(Dataset entries)

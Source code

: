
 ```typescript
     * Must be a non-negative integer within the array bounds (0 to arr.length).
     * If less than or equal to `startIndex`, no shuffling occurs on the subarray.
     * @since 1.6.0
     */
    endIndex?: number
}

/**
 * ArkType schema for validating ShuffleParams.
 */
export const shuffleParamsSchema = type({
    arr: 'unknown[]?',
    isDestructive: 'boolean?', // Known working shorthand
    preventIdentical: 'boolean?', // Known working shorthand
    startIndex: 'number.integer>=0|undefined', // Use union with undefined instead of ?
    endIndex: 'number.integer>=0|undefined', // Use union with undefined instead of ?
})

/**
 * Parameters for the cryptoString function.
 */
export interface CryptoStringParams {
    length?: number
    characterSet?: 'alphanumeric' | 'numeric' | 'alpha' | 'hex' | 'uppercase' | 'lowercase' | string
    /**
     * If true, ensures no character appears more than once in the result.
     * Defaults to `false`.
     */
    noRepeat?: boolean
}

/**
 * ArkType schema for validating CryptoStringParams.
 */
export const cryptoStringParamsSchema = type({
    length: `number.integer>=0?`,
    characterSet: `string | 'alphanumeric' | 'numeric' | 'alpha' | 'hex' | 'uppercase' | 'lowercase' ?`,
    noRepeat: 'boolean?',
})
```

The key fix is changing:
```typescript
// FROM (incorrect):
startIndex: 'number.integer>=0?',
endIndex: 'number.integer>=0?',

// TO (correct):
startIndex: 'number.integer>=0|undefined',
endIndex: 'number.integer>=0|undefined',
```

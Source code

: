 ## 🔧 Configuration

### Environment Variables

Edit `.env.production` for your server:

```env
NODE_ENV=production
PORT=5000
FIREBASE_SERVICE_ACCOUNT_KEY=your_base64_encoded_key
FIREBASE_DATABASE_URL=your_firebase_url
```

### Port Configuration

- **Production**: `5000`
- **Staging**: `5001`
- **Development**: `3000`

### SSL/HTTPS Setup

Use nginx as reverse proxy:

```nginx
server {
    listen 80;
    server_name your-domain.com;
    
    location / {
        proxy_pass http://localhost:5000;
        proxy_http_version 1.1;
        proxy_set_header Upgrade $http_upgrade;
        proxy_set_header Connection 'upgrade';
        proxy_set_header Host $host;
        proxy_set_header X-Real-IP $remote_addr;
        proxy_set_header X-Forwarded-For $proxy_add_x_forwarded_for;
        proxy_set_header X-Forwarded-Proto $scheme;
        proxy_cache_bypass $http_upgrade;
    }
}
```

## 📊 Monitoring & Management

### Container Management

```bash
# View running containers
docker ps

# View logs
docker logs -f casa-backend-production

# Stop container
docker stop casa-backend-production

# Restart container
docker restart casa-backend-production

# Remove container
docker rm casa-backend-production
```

(End Dataset entries)

§ Directions: Give back the entries exactly. Omit none of them.

§ Task result:
Source code

:
 ```typescript
     * Must be a non-negative integer within the array bounds (0 to arr.length).
     * If less than or equal to `startIndex`, no shuffling occurs on the subarray.
     * @since 1.6.0
     */
    endIndex?: number
}

/**
 * ArkType schema for validating ShuffleParams.
 */
export const shuffleParamsSchema = type({
    arr: 'unknown[]?',
    isDestructive: 'boolean?', // Known working shorthand
    preventIdentical: 'boolean?', // Known working shorthand
    startIndex: 'number.integer>=0|undefined', // Use union with undefined instead of ?
    endIndex: 'number.integer>=0|undefined', // Use union with undefined instead of ?
})

/**
 * Parameters for the cryptoString function.
 */
export interface CryptoStringParams {
    length?: number
    characterSet?: 'alphanumeric' | 'numeric' | 'alpha' | 'hex' | 'uppercase' | 'lowercase' | string
    /**
     * If true, ensures no character appears more than once in the result.
     * Defaults to `false`.
     */
    noRepeat?: boolean
}

/**
 * ArkType schema for validating CryptoStringParams.
 */
export const cryptoStringParamsSchema = type({
    length: `number.integer>=0?`,
    characterSet: `string | 'alphanumeric' | 'numeric' | 'alpha' | 'hex' | 'uppercase' | 'lowercase' ?`,
    noRepeat: 'boolean?',
})
```

The key fix is changing:
```typescript
// FROM (incorrect):
startIndex: 'number.integer>=0?',
endIndex: 'number.integer>=0?',

// TO (correct):
startIndex: 'number.integer>=0|undefined',
endIndex: 'number.integer>=0|undefined',
```

Source code

: ## 🔧 Configuration

### Environment Variables

Edit `.env.production` for your server:

```env
NODE_ENV=production
PORT=5000
FIREBASE_SERVICE_ACCOUNT_KEY=your_base64_encoded_key
FIREBASE_DATABASE_URL=your_firebase_url
```

### Port Configuration

- **Production**: `5000`
- **Staging**: `5001`
- **Development**: `3000`

### SSL/HTTPS Setup

Use nginx as reverse proxy:

```nginx
server {
    listen 80;
    server_name your-domain.com;
    
    location / {
        proxy_pass http://localhost:5000;
        proxy_http_version 1.1;
        proxy_set_header Upgrade $http_upgrade;
        proxy_set_header Connection 'upgrade';
        proxy_set_header Host $host;
        proxy_set_header X-Real-IP $remote_addr;
        proxy_set_header X-Forwarded-For $proxy_add_x_forwarded_for;
        proxy_set_header X-Forwarded-Proto $scheme;
        proxy_cache_bypass $http_upgrade;
    }
}
```

## 📊 Monitoring & Management

### Container Management

```bash
# View running containers
docker ps

# View logs
docker logs -f casa-backend-production

# Stop container
docker stop casa-backend-production

# Restart container
docker restart casa-backend-production

# Remove container
docker rm casa-backend-production
```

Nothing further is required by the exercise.